Ao contrário de muita gente por aí, Soares na verdade era indiferente ao fenômeno hippie. Ele parecia atrair uma atenção desproporcional da mídia; o movimento, se é que dá pra chamar de movimento algo que não possuía nenhuma idéia clara sobre nada, permanecera restrito aos Estados Unidos e à Europa. Nunca deslanchara direito no Brasil; estava apenas engatinhando quando a guerra começou, matando as chances da ingênua retórica de Paz & Amor de ter algum efeito duradouro. Mesmo assim, os jornais saíam freqüentemente com manchetes sensacionalistas sobre a sedução dos inocentes realizadas pelos hippies; histórias de vans que atraíam crianças de 13 anos com a promessa de liberdade, e os levavam em uma espiral descendente de promiscuidade e vícios. Na verdade, aqueles dois hippies eram os primeiros que Soares vira em toda a sua vida. A falta de hippies no Brasil e o foco desproporcional que recebiam da mídia davam margem à idéia de que eles na verdade não passavam de uma história sensacionalista para distrair a população dos verdadeiros problemas do país, dentre os quais o mais óbvio era a guerra.

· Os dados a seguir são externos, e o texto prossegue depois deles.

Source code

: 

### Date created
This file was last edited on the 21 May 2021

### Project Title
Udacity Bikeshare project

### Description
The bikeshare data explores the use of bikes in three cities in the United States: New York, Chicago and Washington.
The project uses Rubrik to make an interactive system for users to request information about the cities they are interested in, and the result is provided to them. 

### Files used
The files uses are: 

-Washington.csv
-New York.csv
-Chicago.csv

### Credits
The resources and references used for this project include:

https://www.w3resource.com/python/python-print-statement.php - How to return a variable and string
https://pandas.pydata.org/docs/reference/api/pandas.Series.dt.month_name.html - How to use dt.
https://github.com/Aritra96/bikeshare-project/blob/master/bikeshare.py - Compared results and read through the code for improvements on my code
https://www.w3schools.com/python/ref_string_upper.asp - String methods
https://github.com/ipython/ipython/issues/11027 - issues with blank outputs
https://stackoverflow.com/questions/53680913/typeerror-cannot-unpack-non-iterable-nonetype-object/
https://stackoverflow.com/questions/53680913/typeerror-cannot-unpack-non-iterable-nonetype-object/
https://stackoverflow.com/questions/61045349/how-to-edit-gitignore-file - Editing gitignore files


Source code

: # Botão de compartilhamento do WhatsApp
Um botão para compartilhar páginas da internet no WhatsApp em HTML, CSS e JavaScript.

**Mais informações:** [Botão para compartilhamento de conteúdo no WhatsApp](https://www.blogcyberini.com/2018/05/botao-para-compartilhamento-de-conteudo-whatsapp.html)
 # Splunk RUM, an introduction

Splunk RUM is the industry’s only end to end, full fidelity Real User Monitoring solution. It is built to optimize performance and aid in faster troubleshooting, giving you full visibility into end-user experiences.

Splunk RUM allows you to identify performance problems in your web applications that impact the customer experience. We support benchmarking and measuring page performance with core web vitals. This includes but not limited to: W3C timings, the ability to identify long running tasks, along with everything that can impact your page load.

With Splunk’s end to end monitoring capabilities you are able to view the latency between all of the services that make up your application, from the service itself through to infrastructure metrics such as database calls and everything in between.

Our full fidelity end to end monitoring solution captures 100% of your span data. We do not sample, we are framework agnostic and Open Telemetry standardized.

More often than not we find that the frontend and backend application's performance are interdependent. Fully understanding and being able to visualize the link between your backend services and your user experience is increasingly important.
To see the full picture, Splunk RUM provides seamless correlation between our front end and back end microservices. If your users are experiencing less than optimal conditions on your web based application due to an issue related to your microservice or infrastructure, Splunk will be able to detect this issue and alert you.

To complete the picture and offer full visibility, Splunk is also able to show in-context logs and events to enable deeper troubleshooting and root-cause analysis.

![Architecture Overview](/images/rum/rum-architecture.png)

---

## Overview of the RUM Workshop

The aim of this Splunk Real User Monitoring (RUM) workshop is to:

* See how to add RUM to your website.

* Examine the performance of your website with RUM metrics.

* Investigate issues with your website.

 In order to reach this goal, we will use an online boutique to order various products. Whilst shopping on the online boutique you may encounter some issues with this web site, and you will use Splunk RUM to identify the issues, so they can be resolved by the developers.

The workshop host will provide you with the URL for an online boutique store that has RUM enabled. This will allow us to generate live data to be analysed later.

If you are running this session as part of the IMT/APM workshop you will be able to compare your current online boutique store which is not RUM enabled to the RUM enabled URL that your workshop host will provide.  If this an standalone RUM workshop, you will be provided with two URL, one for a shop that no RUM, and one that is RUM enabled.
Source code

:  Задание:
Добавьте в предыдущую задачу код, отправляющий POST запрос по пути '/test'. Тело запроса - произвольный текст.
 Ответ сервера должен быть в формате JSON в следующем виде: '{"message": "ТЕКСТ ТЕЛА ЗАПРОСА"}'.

Antes que Soares pudesse completar esse raciocínio, um deles (delas?) veio andando em sua direção. Soares não sabia como reagir, então apenas sorriu educadamente e meneou a cabeça.
-Paz e Amor, bicho. Tem fogo?- falou o hippie, com uma voz exausta.
-Eu... ham... sinto muito- disse Soares, encabulado. Por favor, não me roube, era o que ele pensava.
-Sente pelo quê?
-Sinto por...
-O pecado é uma invenção da sociedade conservadora, bicho. Liberte sua mente.
-PORRA! QUE MERDA DE CARRO!- Exclamou Geraldo atrás deles.
-Não, eu sinto. Sinto muito. Porque não tenho fogo. Algo assim.
-Ah, tá. Sem problemas, bicho.
-PORRA!- Continuou Geraldo.
-Fala tu, o seu amigo parece meio tenso. O que ele tem?- perguntou o hippie tirando um isqueiro do bolso e acendendo um cigarro. Malditos hippies que não fazem sentido, pensou Soares.
-Ah, ele só está meio tenso. Não consegue dar partida no carro. - disse Soares, tentando não deixar transparecer seu constrangimento.
-Acontece.
-É, pois é.
-Mas sabe...
Soares respirou fundo. Lá vem pedrada.
-Diga.
-Pra que um carro, bicho? Um carro é só uma latinha movida com óleo preto e fedido. Ele te leva pra todos os lugares, isso é, se você gosta de ficar apertado, e de ficar preso em filas intermináveis, esperando, esperando, quando poderia estar VIVENDO. Pensa nisso.
Soares suspirou. –Suponho que sim- ele disse, no piloto automático.
-Falando nisso, vocês sabem onde eu arranjo gasolina? Precisamos para voltar pra casa.
-PORRA! CARALHO!
-Cacete, Ge, não quer se controlar aí não?- estourou Soares.
-Ah, desculpa, o seu carro foi destruído hoje? ALGUÉM URINOU NELE?
-Eu nem tenho carro.
-TANTO FAZ!
-Bicho!- exclamou o hippie. - Tive uma grande idéia. Porque você não vem com a gente! Nós levamos vocês aonde vocês precisam ir.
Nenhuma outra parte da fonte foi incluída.